Sostenevamo in campagna elettorale e anche in Consiglio Comunale (suscitando le ire dell’opposizione) che a Porto Recanati sono esistiti nel tempo imprenditori del mattone (i cosiddetti “portatori di interessi particolari”) che hanno condizionato le scelte urbanistiche della città.
Il Tribunale conferma tale assunto quando, con tutta la naturalezza di questo mondo sostiene a pag. 27 della sentenza “Solo peccando di idealismo si può fondatamente ritenere che le scelte urbanistiche che ciascun comune è chiamato a compiere siano il frutto di una valutazione del miglior assetto del territorio scevra da qualsiasi condizionamento proveniente dai portatori di interessi a vario titolo coinvolti (quelli di Conero Blu e degli altri privati coinvolti)”.
Hai voglia ad appellarsi alla forza del diritto e delle buone ragioni giuridiche (che esistono tutte) e a dire che la pianificazione del territorio deve perseguire l’interesse urbanistico inteso come tutela e valorizzazione, rispetto dei principi di sostenibilità ambientale ed economica, pari opportunità nella negoziazione, imparzialità.
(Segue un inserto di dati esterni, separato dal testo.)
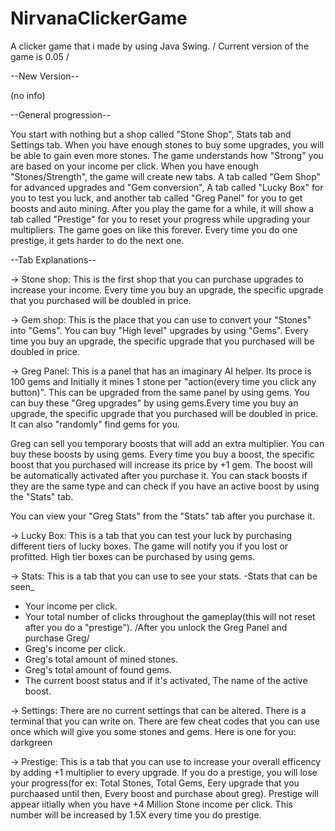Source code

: # NirvanaClickerGame
A clicker game that i made by using Java Swing. /  Current version of the game is 0.05 /

--New Version--

(no info)

--General progression--

You start with nothing but a shop called "Stone Shop", Stats tab and Settings tab. When you have enough stones to buy some upgrades, you will be able to gain even more stones.
The game understands how "Strong" you are based on your income per click. When you have enough "Stones/Strength", the game will create new tabs. A tab called "Gem Shop" for 
advanced upgrades and "Gem conversion", A tab called "Lucky Box" for you to test you luck, and another tab called "Greg Panel" for you to get boosts and auto mining. After you
play the game for a while, it will show a tab called "Prestige" for you to reset your progress while upgrading your multipliers. The game goes on like this forever. Every
time you do one prestige, it gets harder to do the next one.


--Tab Explanations--

-> Stone shop: This is the first shop that you can purchase upgrades to increase your income.
  Every time you buy an upgrade, the specific upgrade that you purchased will be doubled in price.
  
-> Gem shop: This is the place that you can use to convert your "Stones" into "Gems". 
  You can buy "High level" upgrades by using "Gems". Every time you buy an upgrade, 
  the specific upgrade that you purchased will be doubled in price.
  
-> Greg Panel: This is a panel that has an imaginary AI helper. Its  proce is 100 gems and Initially it mines
   1 stone per "action(every time you click any button)". This can be upgraded from the same panel by using gems.
   You can buy these "Greg upgrades" by using  gems.Every time you buy an upgrade, the specific upgrade that you
   purchased will be doubled in price. It can also "randomly" find gems for you.
  
   Greg can sell you temporary boosts that will add an extra  multiplier. You can buy these boosts by using gems. 
   Every time you buy a boost, the specific boost that you purchased will increase its price by +1 gem. The boost 
   will be automatically activated after you purchase it. You can stack boosts if they are the same type and can
   check if you have an active boost by using the "Stats" tab.
   
   You can view your "Greg Stats" from the "Stats" tab after you purchase it.
   
   
-> Lucky Box: This is a tab that you can test your luck by purchasing different tiers  of lucky boxes. The game will
    notify you if you lost or profitted. High tier boxes can be purchased by using gems.
    
    
-> Stats: This is a tab that you can use to see your stats.
   -Stats that can be seen_
   - Your income per click.
   - Your total number of clicks throughout the gameplay(this will not reset after you do a "prestige").
   /After you unlock the Greg Panel and purchase Greg/
   - Greg's income per click.
   - Greg's total amount of mined stones.
   - Greg's total amount of found gems.
   - The current boost status and if it's activated, The name of the active boost.
   
   
-> Settings: There are no current settings that can be altered. There is a terminal that you can write on.
  There are few cheat codes that  you can use once which will give you some stones and gems.
  Here is one for you: darkgreen
  
  
-> Prestige: This is a tab that  you can use to increase your overall efficency by adding +1 multiplier to every upgrade.
   If you do a prestige, you will lose your progress(for ex: Total Stones, Total Gems, Eery upgrade that you purchaased until then, 
   Every boost and purchase about greg). Prestige will appear iitially when you have +4 Million Stone income per click. This number will
   be increased by 1.5X every time you do prestige.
Nei fatti il Tar prende atto, senza sussulti, della logica del naturale condizionamento da parte dei portatori di interessi particolari (economici e forti aggiungo). Ogni tentativo di sovvertire tale stato di cose è visto come un “disturbo provocato da sognatori romantici “o un ostacolo da abbattere senza indugio.
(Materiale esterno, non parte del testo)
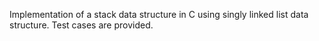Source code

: Implementation of a stack data structure in C using singly linked list data structure.
Test cases are provided.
Sostiene il Tar che la scelta di annullare l’iter della variante è ideologica punto 8 pag. “in parte qua la motivazione posta a base dell’esercizio del potere di auto tutela tradisce l’evidente volontà della nuova maggioranza politica di rimettere in discussione la scelta operata dalla precedente amministrazione”.
Non si è accorto, nell’esaminare le carte, che gli stessi rilievi riguardanti la lesione dell’interesse urbanistico li aveva già sollevati, senza essere ascoltata, la Direzione Regionale per i Beni Culturali e Paesaggistici delle Marche con nota del il 17.03.2014, ben prima dell’insediamento della Amministrazione Montali e che la Coneroblu non si è neanche degnata di depositare in Comune il famigerato progetto imprenditoriale del Burchio.
E’obbligatorio per un pubblico amministratore prima di avvallare scelte di così forte impatto sulla vita dei cittadini (e tutelare anche il loro affidamento oltre a quello della Società proponente) pretendere dai proponenti formali e convincenti risposte alle seguenti domande: per quale scopo si è chiesta la Variante? Perché sulla collina del Burchio? Con quali rischi (l’area è interessata da visibili movimenti franosi)? A quali costi (quelli che sosterrà Coneroblu ma anche quelli collettivi per il pregiudizio all’ambiente, al paesaggio, alla cultura )? Chi paga le spese (la Coneroblu non ha depositato la polizza fideiussoria e ha un capitale sociale di soli cinquemila euro)?
Insieme ai cittadini attendo dal Dott. Passerotti una cortese risposta circa le iniziative che intende assumere, in tempi il più possibile brevi dati i ristretti termini fissati dal Tar.